Look through the data below and return each line where "other" appears.
◆ ◆ ◆ ◆ ◆
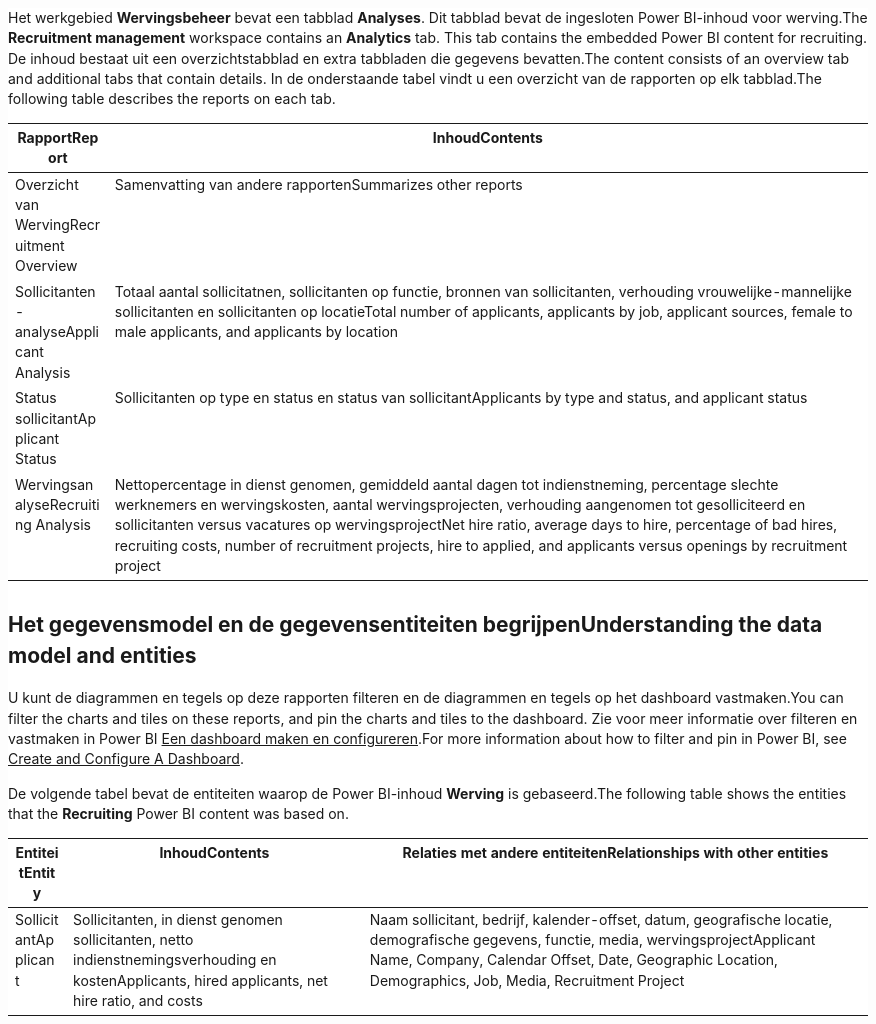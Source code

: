 <span data-ttu-id="03277-109">Het werkgebied **Wervingsbeheer** bevat een tabblad **Analyses**. Dit tabblad bevat de ingesloten Power BI-inhoud voor werving.</span><span class="sxs-lookup"><span data-stu-id="03277-109">The **Recruitment management** workspace contains an **Analytics** tab. This tab contains the embedded Power BI content for recruiting.</span></span> <span data-ttu-id="03277-110">De inhoud bestaat uit een overzichtstabblad en extra tabbladen die gegevens bevatten.</span><span class="sxs-lookup"><span data-stu-id="03277-110">The content consists of an overview tab and additional tabs that contain details.</span></span> <span data-ttu-id="03277-111">In de onderstaande tabel vindt u een overzicht van de rapporten op elk tabblad.</span><span class="sxs-lookup"><span data-stu-id="03277-111">The following table describes the reports on each tab.</span></span>

| <span data-ttu-id="03277-112">Rapport</span><span class="sxs-lookup"><span data-stu-id="03277-112">Report</span></span>               | <span data-ttu-id="03277-113">Inhoud</span><span class="sxs-lookup"><span data-stu-id="03277-113">Contents</span></span> |
|----------------------|----------|
| <span data-ttu-id="03277-114">Overzicht van Werving</span><span class="sxs-lookup"><span data-stu-id="03277-114">Recruitment Overview</span></span> | <span data-ttu-id="03277-115">Samenvatting van andere rapporten</span><span class="sxs-lookup"><span data-stu-id="03277-115">Summarizes other reports</span></span> |
| <span data-ttu-id="03277-116">Sollicitanten-analyse</span><span class="sxs-lookup"><span data-stu-id="03277-116">Applicant Analysis</span></span>   | <span data-ttu-id="03277-117">Totaal aantal sollicitatnen, sollicitanten op functie, bronnen van sollicitanten, verhouding vrouwelijke-mannelijke sollicitanten en sollicitanten op locatie</span><span class="sxs-lookup"><span data-stu-id="03277-117">Total number of applicants, applicants by job, applicant sources, female to male applicants, and applicants by location</span></span> |
| <span data-ttu-id="03277-118">Status sollicitant</span><span class="sxs-lookup"><span data-stu-id="03277-118">Applicant Status</span></span>     | <span data-ttu-id="03277-119">Sollicitanten op type en status en status van sollicitant</span><span class="sxs-lookup"><span data-stu-id="03277-119">Applicants by type and status, and applicant status</span></span> |
| <span data-ttu-id="03277-120">Wervingsanalyse</span><span class="sxs-lookup"><span data-stu-id="03277-120">Recruiting Analysis</span></span>  | <span data-ttu-id="03277-121">Nettopercentage in dienst genomen, gemiddeld aantal dagen tot indienstneming, percentage slechte werknemers en wervingskosten, aantal wervingsprojecten, verhouding aangenomen tot gesolliciteerd en sollicitanten versus vacatures op wervingsproject</span><span class="sxs-lookup"><span data-stu-id="03277-121">Net hire ratio, average days to hire, percentage of bad hires, recruiting costs, number of recruitment projects, hire to applied, and applicants versus openings by recruitment project</span></span> |

## <a name="understanding-the-data-model-and-entities"></a><span data-ttu-id="03277-122">Het gegevensmodel en de gegevensentiteiten begrijpen</span><span class="sxs-lookup"><span data-stu-id="03277-122">Understanding the data model and entities</span></span>
<span data-ttu-id="03277-123">U kunt de diagrammen en tegels op deze rapporten filteren en de diagrammen en tegels op het dashboard vastmaken.</span><span class="sxs-lookup"><span data-stu-id="03277-123">You can filter the charts and tiles on these reports, and pin the charts and tiles to the dashboard.</span></span> <span data-ttu-id="03277-124">Zie voor meer informatie over filteren en vastmaken in Power BI [Een dashboard maken en configureren](https://powerbi.microsoft.com/guided-learning/powerbi-learning-4-2-create-configure-dashboards).</span><span class="sxs-lookup"><span data-stu-id="03277-124">For more information about how to filter and pin in Power BI, see [Create and Configure A Dashboard](https://powerbi.microsoft.com/guided-learning/powerbi-learning-4-2-create-configure-dashboards).</span></span>

<span data-ttu-id="03277-125">De volgende tabel bevat de entiteiten waarop de Power BI-inhoud **Werving** is gebaseerd.</span><span class="sxs-lookup"><span data-stu-id="03277-125">The following table shows the entities that the **Recruiting** Power BI content was based on.</span></span>

| <span data-ttu-id="03277-126">Entiteit</span><span class="sxs-lookup"><span data-stu-id="03277-126">Entity</span></span>               | <span data-ttu-id="03277-127">Inhoud</span><span class="sxs-lookup"><span data-stu-id="03277-127">Contents</span></span>                                                         | <span data-ttu-id="03277-128">Relaties met andere entiteiten</span><span class="sxs-lookup"><span data-stu-id="03277-128">Relationships with other entities</span></span> |
|----------------------|------------------------------------------------------------------|-----------------------------------|
| <span data-ttu-id="03277-129">Sollicitant</span><span class="sxs-lookup"><span data-stu-id="03277-129">Applicant</span></span>            | <span data-ttu-id="03277-130">Sollicitanten, in dienst genomen sollicitanten, netto indienstnemingsverhouding en kosten</span><span class="sxs-lookup"><span data-stu-id="03277-130">Applicants, hired applicants, net hire ratio, and costs</span></span>          | <span data-ttu-id="03277-131">Naam sollicitant, bedrijf, kalender-offset, datum, geografische locatie, demografische gegevens, functie, media, wervingsproject</span><span class="sxs-lookup"><span data-stu-id="03277-131">Applicant Name, Company, Calendar Offset, Date, Geographic Location, Demographics, Job, Media, Recruitment Project</span></span> |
◆ ◆ ◆ ◆ ◆
RESULT:
| <span data-ttu-id="03277-114">Overzicht van Werving</span><span class="sxs-lookup"><span data-stu-id="03277-114">Recruitment Overview</span></span> | <span data-ttu-id="03277-115">Samenvatting van andere rapporten</span><span class="sxs-lookup"><span data-stu-id="03277-115">Summarizes other reports</span></span> |
| <span data-ttu-id="03277-126">Entiteit</span><span class="sxs-lookup"><span data-stu-id="03277-126">Entity</span></span>               | <span data-ttu-id="03277-127">Inhoud</span><span class="sxs-lookup"><span data-stu-id="03277-127">Contents</span></span>                                                         | <span data-ttu-id="03277-128">Relaties met andere entiteiten</span><span class="sxs-lookup"><span data-stu-id="03277-128">Relationships with other entities</span></span> |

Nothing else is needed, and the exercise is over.